Semi-SDP
Semi-supervised parser for semantic dependency parsing.
This repo contains the code used for the semi-supervised semantic dependency parser in Jia et al. (2020), Semi-Supervised Semantic Dependency Parsing Using CRF Autoencoders. Part of the codebase is extended from Parser-v3.
Requirement
python3
tensorflow-gpu=1.13.1
How to use
Training
Our semi-sdp parser can be trained by simply running
python3 main.py train UnlabelGraphParserNetwork --force --config_file $CONFIGFILE
CONFIGFILE
contains all hyperparameters of the model, we give an example file in the directory 'config/'. By default, if the save directory already exists, you'll get a prompt warning you that the system will delete it if you continue and giving you one last chance to opt-out. If you are debugging or want to run the program in the background, add the --force
flag.
Our model was trained with Glove embedding.

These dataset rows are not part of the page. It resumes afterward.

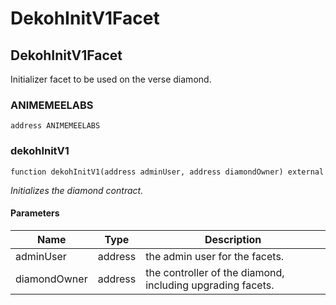 # DekohInitV1Facet

## DekohInitV1Facet

Initializer facet to be used on the verse diamond.

### ANIMEMEELABS

```solidity
address ANIMEMEELABS
```

### dekohInitV1

```solidity
function dekohInitV1(address adminUser, address diamondOwner) external
```

_Initializes the diamond contract._

#### Parameters

| Name | Type | Description |
| ---- | ---- | ----------- |
| adminUser | address | the admin user for the facets. |
| diamondOwner | address | the controller of the diamond, including upgrading facets. |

To train with the unlabeled data, note the parameters in Flag
subsection in the config file. Set fix_label_data=True
under the Flag
and the labeled_num
means how many sentences have labels in your training set (Need to put labeled data in front of unlabeled data). For other parameters that need to be modified, please refer to the paper and code.
Data
Format of datasets used in this code is CoNLL-U, we give an example in the directory 'data/'. The path of training/develop set is set in the CONFIGFILE
, these can be changed according to yourself setting. Depending on the memory size (24G) of the running platform, we use labeled sentences less than 60 in length. Script that filters sentence according to lengths is simple, we give an exampel in the directory 'scripts/select_sents.py'.
Parsing
The trained model can be run by calling
python main.py --save_dir $SAVEDIR run --output_dir TestResult $DATAFILE
This will save parsed sentences in DATAFILE
to the TestResult/
directory--make sure no files in different directories have the same basename though, or one will get overwritten! The sentences in DATAFILE
is in CoNLL-U
format. SAVEDIR
is the directory that your trained model saved.